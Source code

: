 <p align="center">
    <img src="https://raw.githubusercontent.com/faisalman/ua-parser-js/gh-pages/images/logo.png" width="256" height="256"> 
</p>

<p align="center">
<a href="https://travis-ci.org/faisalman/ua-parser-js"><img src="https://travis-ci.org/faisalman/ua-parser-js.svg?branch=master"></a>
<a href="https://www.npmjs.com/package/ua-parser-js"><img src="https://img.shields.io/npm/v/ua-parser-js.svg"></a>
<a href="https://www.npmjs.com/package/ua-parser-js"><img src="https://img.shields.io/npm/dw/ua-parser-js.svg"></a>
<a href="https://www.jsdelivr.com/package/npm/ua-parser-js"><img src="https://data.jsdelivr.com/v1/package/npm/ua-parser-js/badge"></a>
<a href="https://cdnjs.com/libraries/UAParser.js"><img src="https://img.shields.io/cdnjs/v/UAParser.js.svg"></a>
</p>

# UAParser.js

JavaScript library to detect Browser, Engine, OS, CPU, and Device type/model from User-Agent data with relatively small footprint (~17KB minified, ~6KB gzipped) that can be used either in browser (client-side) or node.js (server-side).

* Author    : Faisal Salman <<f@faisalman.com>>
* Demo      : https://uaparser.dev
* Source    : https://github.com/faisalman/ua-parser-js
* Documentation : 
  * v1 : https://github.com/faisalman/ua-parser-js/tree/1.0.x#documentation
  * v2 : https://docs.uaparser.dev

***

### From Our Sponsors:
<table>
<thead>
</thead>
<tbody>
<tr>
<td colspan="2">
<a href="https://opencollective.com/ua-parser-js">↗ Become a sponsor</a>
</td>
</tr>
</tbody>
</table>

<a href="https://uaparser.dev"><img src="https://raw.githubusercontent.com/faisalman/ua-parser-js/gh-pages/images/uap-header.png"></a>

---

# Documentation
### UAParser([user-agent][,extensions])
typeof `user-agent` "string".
- - -
■ **What you have to do**
Scan the material above. Copy each line where "npmjs" occurs.

■ **Reply to the exercise**
<a href="https://www.npmjs.com/package/ua-parser-js"><img src="https://img.shields.io/npm/v/ua-parser-js.svg"></a>
<a href="https://www.npmjs.com/package/ua-parser-js"><img src="https://img.shields.io/npm/dw/ua-parser-js.svg"></a>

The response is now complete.